MW’s now worried about taking Luna anywhere outside our house and garden. Camping? You must be mad. The beach? Are you nuts? Picnic sites we’ve previously visited? Yellow jacket city.

Unless my spouse changes her mind, this portends a kind of hermetically sealed solitude for a puppy who likes nothing more than to loll outside and cloud burst. While the original Boy in the Plastic Bubble story ended tragically, we’re confident of avoiding that by discovering an Epi-pen source.

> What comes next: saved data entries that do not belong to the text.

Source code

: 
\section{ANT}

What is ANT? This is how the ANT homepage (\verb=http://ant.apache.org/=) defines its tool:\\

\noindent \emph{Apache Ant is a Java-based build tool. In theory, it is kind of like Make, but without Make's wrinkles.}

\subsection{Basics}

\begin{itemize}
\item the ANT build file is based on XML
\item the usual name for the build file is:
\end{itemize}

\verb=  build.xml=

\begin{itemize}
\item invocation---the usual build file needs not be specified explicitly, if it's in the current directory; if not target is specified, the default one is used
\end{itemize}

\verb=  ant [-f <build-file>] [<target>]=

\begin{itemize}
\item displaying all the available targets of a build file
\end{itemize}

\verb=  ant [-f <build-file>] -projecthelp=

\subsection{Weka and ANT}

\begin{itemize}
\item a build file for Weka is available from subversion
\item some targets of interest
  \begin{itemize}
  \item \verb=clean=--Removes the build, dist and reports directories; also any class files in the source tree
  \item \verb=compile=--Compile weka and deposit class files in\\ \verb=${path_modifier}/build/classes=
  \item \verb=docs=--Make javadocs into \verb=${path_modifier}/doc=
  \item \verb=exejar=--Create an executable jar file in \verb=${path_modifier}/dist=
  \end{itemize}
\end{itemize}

Email us if you know of one. Thanks.

One Comment leave one →
  1. Dora McCleeary permalink
    23 June 2011 9:43 pm

    Glad to hear Luna is OK and thanks for sharing. I will make sure we put out extra wasp traps so Cassandra does not get into trouble.
    This scenario sounds like an episode I had about 20 years ago where I got bit by a yellow jacket on the back of my knee. By the next day (at work) my leg had swollen so large from the top of my theigh to the tip of my toes. I had ridden my bike into work so I had to borrow a colleague’s car to get to the doctors. I don’t remember if I had the IV treatment but I do remember the steriod shot and the antihistimines. The bite point blistered so badly that they classified it as a 2nd degree burn. Ouch!
    Now that I know my Cassie is just as suceptible as I am, I best get on the ball and make sure we both have a means to a viable treatment.